DRM進化論 出版流通の再定義(1)
年末ということで一年を総括して来年への橋渡しとしてブログのテーマであるDRM進化論についてまとめてみる。書き始めると長くなってしまうので数回に分けて書くことにする。この図は出版流通の課題と進化の様子を表したものだ。きっかけとなったのは最近話題になっているChris Andersonの「FREE」だ。ぼくの頭の中でもやもやしていたものをAndersonはかなり明確に言い切ってくれた。もちろん中には疑問の点もあるし、極論に走っている面もある。また業種によってのニュアンスの違いもあるだろう。だが、ぼくが気にしている出版については強烈にインパクトのある提言になっている。各論に入る前に一言でこの図を説明すると、インターネットや電子技術を利用することで非常に低い費用でマーケティングすることによりこれまで到達できていないユーザーに商品を販売することができるようになるということだ。Andersonは「FREE」の中で、競争社会では商品の価格は限界費用に限りなく近づき、電子コンテンツの場合はその限界費用は限りなくゼロに近づくと言っている。
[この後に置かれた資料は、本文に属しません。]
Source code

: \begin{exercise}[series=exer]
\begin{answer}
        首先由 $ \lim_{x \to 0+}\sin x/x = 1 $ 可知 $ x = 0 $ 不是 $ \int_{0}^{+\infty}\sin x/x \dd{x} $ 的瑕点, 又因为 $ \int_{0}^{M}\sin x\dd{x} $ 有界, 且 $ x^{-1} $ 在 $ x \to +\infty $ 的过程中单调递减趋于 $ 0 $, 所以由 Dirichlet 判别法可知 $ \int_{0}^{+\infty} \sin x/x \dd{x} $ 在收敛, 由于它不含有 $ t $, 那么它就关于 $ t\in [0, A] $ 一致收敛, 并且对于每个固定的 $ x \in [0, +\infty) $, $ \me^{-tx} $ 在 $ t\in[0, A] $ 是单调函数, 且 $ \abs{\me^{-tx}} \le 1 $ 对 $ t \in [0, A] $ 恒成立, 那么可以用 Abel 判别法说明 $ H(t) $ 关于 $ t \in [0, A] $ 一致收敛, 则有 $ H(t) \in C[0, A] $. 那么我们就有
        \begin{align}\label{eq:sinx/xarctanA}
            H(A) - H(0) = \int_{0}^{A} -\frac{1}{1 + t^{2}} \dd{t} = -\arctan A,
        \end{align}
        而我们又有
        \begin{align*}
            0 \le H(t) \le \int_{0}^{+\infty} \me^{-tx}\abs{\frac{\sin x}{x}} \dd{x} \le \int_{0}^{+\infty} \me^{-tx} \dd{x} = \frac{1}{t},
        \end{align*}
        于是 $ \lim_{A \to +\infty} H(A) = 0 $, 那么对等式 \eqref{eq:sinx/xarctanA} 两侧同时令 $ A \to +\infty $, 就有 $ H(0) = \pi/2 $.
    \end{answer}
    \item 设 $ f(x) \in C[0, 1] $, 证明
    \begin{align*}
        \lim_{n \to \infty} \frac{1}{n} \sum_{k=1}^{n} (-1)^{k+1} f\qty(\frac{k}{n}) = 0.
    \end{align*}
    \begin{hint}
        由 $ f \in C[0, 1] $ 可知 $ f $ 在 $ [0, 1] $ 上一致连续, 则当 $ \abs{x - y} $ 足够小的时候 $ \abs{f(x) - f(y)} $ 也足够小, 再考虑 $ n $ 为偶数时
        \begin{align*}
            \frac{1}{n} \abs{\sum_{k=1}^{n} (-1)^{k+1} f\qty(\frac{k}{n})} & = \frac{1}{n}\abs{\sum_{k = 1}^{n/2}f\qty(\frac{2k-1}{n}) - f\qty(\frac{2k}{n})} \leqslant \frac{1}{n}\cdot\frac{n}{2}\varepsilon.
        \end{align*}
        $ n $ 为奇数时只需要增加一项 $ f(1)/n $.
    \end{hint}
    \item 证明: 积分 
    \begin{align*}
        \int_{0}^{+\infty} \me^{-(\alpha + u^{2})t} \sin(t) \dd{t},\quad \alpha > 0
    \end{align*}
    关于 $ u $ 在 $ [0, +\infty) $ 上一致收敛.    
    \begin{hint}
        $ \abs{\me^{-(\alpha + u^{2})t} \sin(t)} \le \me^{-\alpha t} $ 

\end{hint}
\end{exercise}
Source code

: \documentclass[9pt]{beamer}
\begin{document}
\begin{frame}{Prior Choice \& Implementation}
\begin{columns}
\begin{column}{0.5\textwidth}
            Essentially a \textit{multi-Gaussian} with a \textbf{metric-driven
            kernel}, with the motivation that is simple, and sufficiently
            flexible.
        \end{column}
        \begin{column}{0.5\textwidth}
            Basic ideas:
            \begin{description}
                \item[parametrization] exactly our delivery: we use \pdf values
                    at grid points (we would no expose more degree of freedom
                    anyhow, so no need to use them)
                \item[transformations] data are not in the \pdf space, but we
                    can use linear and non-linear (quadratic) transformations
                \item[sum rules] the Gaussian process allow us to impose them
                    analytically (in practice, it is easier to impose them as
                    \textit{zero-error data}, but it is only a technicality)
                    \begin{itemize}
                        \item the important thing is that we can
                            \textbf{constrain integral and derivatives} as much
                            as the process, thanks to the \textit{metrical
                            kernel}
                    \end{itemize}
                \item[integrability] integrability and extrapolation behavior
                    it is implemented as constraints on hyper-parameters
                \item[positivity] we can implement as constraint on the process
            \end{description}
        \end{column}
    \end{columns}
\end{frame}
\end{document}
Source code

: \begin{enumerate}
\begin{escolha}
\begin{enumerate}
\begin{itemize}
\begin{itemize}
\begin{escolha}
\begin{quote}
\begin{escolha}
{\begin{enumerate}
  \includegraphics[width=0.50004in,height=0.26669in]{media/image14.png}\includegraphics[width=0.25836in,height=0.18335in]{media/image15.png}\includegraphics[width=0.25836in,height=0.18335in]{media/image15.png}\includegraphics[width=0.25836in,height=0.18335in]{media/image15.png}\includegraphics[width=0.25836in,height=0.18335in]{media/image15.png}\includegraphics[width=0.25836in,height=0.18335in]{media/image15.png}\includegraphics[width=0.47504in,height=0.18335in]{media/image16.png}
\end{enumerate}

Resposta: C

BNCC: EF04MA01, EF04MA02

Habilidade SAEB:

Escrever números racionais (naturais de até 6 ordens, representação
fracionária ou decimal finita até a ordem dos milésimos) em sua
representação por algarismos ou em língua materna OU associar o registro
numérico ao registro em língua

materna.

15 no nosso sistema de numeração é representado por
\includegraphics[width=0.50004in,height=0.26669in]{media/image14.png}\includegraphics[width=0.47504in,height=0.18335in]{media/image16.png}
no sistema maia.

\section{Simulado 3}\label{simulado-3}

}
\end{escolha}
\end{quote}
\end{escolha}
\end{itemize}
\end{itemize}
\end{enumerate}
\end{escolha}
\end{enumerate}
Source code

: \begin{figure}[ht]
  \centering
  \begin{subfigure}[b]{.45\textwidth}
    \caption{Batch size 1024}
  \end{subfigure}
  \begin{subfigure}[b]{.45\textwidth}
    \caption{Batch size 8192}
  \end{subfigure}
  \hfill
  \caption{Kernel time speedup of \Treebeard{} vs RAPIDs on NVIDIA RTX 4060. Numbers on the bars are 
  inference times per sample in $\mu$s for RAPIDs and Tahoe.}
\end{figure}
出版社、取次、書店による書籍の流通が再販・委託といった古い制度のために硬直化し本来の機能を果たすことができなくなっている。特にインターネットなどの新しい技術によって定義されつつある新しい流通を自らのものにできずにいる。これまでの出版流通は取次を通した書店での販売に依存しており、書店での陳列が基本的にマーケティングのすべてである。これではTAM(Total Available Market)総可能市場の多くの部分にリーチすることができていない。結果として販売の最大化はされていない。Amazonなどのネット書店がそれを補完しているが限界がある。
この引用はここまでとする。